Physicians with a personal connection to an individual with SARS-COV-2 infection (self, family member, personal patient, or co-worker) appeared to have an effect on physician practices. Respondents reduced their clinical and procedural volumes earlier and they reported seeing fewer patients in-person compared to those without a personal connection to an individual with SARS-COV-2 infection. It is well-known that the prior experiences of physicians play a role in their patient care,17 and it has been well-documented that SARS-COV-2 has caused significant fear and anxiety.18,19 Thus, having a personal connection to the disease would understandably alter the practice patterns of physicians. Unexpectedly, physicians with a personal connection to an individual with SARS-COV-2 infection did not demonstrate more anxiety or depression tendencies as measured by the PHQ-4. Female physicians did show higher anxiety scores, as did physicians in practice for more years since their training. This observed gender difference may be related to the fact that women consistently have a higher prevalence of anxiety than men20,21, but it may demonstrate that women physicians carry a greater burden of domestic responsibilities,22,23 which are often greatly affected in this pandemic, which add to overall stress and workload.

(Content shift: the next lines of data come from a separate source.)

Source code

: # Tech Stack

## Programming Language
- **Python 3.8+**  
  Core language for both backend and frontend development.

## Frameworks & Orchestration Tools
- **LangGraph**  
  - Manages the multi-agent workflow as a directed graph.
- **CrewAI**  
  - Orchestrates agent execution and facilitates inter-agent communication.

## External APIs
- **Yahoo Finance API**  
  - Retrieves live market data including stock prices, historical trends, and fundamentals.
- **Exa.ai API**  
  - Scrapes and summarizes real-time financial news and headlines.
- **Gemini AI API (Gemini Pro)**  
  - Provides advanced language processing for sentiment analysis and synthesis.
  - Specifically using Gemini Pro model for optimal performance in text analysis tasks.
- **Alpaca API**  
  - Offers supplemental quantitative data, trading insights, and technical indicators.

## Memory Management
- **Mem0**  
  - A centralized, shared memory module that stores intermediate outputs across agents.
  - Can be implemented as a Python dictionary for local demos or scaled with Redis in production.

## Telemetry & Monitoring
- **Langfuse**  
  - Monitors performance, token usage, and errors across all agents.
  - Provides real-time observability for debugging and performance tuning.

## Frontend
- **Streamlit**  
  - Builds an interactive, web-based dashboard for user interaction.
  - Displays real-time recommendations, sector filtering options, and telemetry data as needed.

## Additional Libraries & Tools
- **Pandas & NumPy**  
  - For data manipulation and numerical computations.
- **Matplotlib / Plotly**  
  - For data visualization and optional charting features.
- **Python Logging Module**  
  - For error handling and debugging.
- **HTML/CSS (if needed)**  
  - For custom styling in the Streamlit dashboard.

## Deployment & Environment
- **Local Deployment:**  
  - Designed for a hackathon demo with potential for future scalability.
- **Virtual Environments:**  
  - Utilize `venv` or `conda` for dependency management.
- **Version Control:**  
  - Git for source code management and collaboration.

Finally, prescription patterns have seen some changes. Opioids, for which there is undoubtedly a crisis in the United States,24 do not appear to be prescribed significantly more often than after the pandemic. It stands to reason that if patients are unable to receive in-person consultation or procedures, they may be at an increased risk for pain. This study demonstrates that more physicians are prescribing less opioids compared to those prescribing more. Several reasons could explain this phenomenon, including a heightened awareness of the dangers of opioids, decreased patient activity due to the current societal restrictions, decreased peri-procedural opioid prescriptions due to decreased procedural volumes, or physician concerns about the effects of opioids on patients who could become infected with the virus. Interestingly, sports medicine physicians are prescribing fewer NSAIDs than before the pandemic, and to a much larger degree (more than one out of three physicians report prescribing fewer). Similar reasons as before could be cited, but there is also likely an effect of the potential for worsening SARS-CoV-2 infections. A letter published in the Lancet suggested a theoretical concern from the binding mechanism of the virus being enhanced by use of NSAIDs.25 Though at the time of writing, no particular guidelines are restricting its use by the World Health Organization or CDC, some physicians may feel it prudent to restrict with some or all patients.

This study has limitations. Though the sample was large, studies of this type are always subject to non-response bias. We allowed subjects to opt out of the PHQ-4, which could create further selection bias within that portion of the study. Though we collected the information during a relatively short time-span, temporal differences from the beginning to the end of the survey may be obscured, given the rapidly-changing government and public policy related to the pandemic. During the timeframe of the study, many physicians’ practices likely changed significantly. Finally, as with any survey, to avoid overburdening respondents, many additional detailed questions were omitted, which could have identified further nuances of rationales for these practice changes.

In conclusion, this survey study of 810 sports medicine physicians during the early phase of the SARS-COV-2 global pandemic demonstrates that practice patterns have changed dramatically. In-person evaluation and management volume decreased by approximately 80%, and procedure volume decreased by approximately 85%. Clinic and procedural volumes were reduced less by male physicians, those physicians in practice for longer, with a non-PM&R training background, in VA/government or private practice, and in the Southern region of the United States. Less anti-inflammatory medications are being prescribed, though there does not appear to be an increase in opioid prescriptions. To our knowledge this is the first study to assess the decision making, practice changes, and mental health of sports medicine physicians during this global pandemic. These insights may help guide our response to the current global pandemic and allow us to prepare for future episodes.

Supplementary Material

Appendix

Acknowledgements:

The authors would like to thank the American Medical Society for Sports Medicine for their support and rapid approval of this time-sensitive project. Additionally, they would like to extend their thanks to the institutional review board at the University of Utah, who rapidly evaluated and approved this project.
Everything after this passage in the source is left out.